What you will do
Print the entries exactly as they appear, and omit any images.

Task data
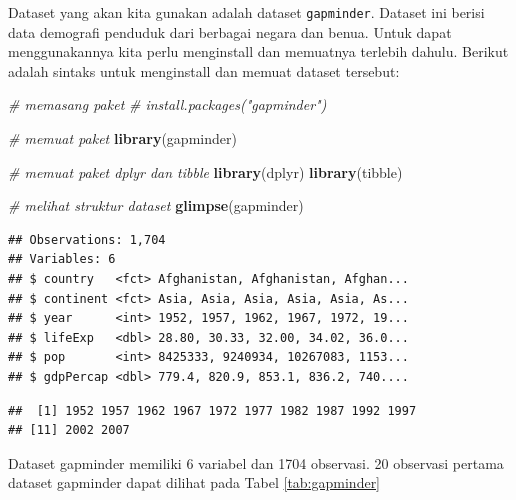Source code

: \documentclass[]{book}
\newenvironment{Shaded}{\begin{snugshade}}{\end{snugshade}}
\newcommand{\KeywordTok}[1]{\textcolor[rgb]{0.13,0.29,0.53}{\textbf{#1}}}
\newcommand{\CommentTok}[1]{\textcolor[rgb]{0.56,0.35,0.01}{\textit{#1}}}
\newcommand{\OperatorTok}[1]{\textcolor[rgb]{0.81,0.36,0.00}{\textbf{#1}}}
\newcommand{\NormalTok}[1]{#1}
\begin{document}
Dataset yang akan kita gunakan adalah dataset \texttt{gapminder}.
Dataset ini berisi data demografi penduduk dari berbagai negara dan
benua. Untuk dapat menggunakannya kita perlu menginstall dan memuatnya
terlebih dahulu. Berikut adalah sintaks untuk menginstall dan memuat
dataset tersebut:

\begin{Shaded}
\begin{Highlighting}[]
\CommentTok{# memasang paket}
\CommentTok{# install.packages("gapminder")}

\CommentTok{# memuat paket}
\KeywordTok{library}\NormalTok{(gapminder)}

\CommentTok{# memuat paket dplyr dan tibble}
\KeywordTok{library}\NormalTok{(dplyr)}
\KeywordTok{library}\NormalTok{(tibble)}
\end{Highlighting}
\end{Shaded}

\begin{Shaded}
\begin{Highlighting}[]
\CommentTok{# melihat struktur dataset}
\KeywordTok{glimpse}\NormalTok{(gapminder)}
\end{Highlighting}
\end{Shaded}

\begin{verbatim}
## Observations: 1,704
## Variables: 6
## $ country   <fct> Afghanistan, Afghanistan, Afghan...
## $ continent <fct> Asia, Asia, Asia, Asia, Asia, As...
## $ year      <int> 1952, 1957, 1962, 1967, 1972, 19...
## $ lifeExp   <dbl> 28.80, 30.33, 32.00, 34.02, 36.0...
## $ pop       <int> 8425333, 9240934, 10267083, 1153...
## $ gdpPercap <dbl> 779.4, 820.9, 853.1, 836.2, 740....
\end{verbatim}

\begin{Shaded}
\end{Shaded}

\begin{verbatim}
##  [1] 1952 1957 1962 1967 1972 1977 1982 1987 1992 1997
## [11] 2002 2007
\end{verbatim}

Dataset gapminder memiliki 6 variabel dan 1704 observasi. 20 observasi
pertama dataset gapminder dapat dilihat pada Tabel \ref{tab:gapminder}
\end{document}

Output for this task
Source code

: \documentclass[]{book}
\newenvironment{Shaded}{\begin{snugshade}}{\end{snugshade}}
\newcommand{\KeywordTok}[1]{\textcolor[rgb]{0.13,0.29,0.53}{\textbf{#1}}}
\newcommand{\CommentTok}[1]{\textcolor[rgb]{0.56,0.35,0.01}{\textit{#1}}}
\newcommand{\OperatorTok}[1]{\textcolor[rgb]{0.81,0.36,0.00}{\textbf{#1}}}
\newcommand{\NormalTok}[1]{#1}
\begin{document}
Dataset yang akan kita gunakan adalah dataset \texttt{gapminder}.
Dataset ini berisi data demografi penduduk dari berbagai negara dan
benua. Untuk dapat menggunakannya kita perlu menginstall dan memuatnya
terlebih dahulu. Berikut adalah sintaks untuk menginstall dan memuat
dataset tersebut:

\begin{Shaded}
\begin{Highlighting}[]
\CommentTok{# memasang paket}
\CommentTok{# install.packages("gapminder")}

\CommentTok{# memuat paket}
\KeywordTok{library}\NormalTok{(gapminder)}

\CommentTok{# memuat paket dplyr dan tibble}
\KeywordTok{library}\NormalTok{(dplyr)}
\KeywordTok{library}\NormalTok{(tibble)}
\end{Highlighting}
\end{Shaded}

\begin{Shaded}
\begin{Highlighting}[]
\CommentTok{# melihat struktur dataset}
\KeywordTok{glimpse}\NormalTok{(gapminder)}
\end{Highlighting}
\end{Shaded}

\begin{verbatim}
## Observations: 1,704
## Variables: 6
## $ country   <fct> Afghanistan, Afghanistan, Afghan...
## $ continent <fct> Asia, Asia, Asia, Asia, Asia, As...
## $ year      <int> 1952, 1957, 1962, 1967, 1972, 19...
## $ lifeExp   <dbl> 28.80, 30.33, 32.00, 34.02, 36.0...
## $ pop       <int> 8425333, 9240934, 10267083, 1153...
## $ gdpPercap <dbl> 779.4, 820.9, 853.1, 836.2, 740....
\end{verbatim}

\begin{Shaded}
\end{Shaded}

\begin{verbatim}
##  [1] 1952 1957 1962 1967 1972 1977 1982 1987 1992 1997
## [11] 2002 2007
\end{verbatim}

Dataset gapminder memiliki 6 variabel dan 1704 observasi. 20 observasi
pertama dataset gapminder dapat dilihat pada Tabel \ref{tab:gapminder}
\end{document}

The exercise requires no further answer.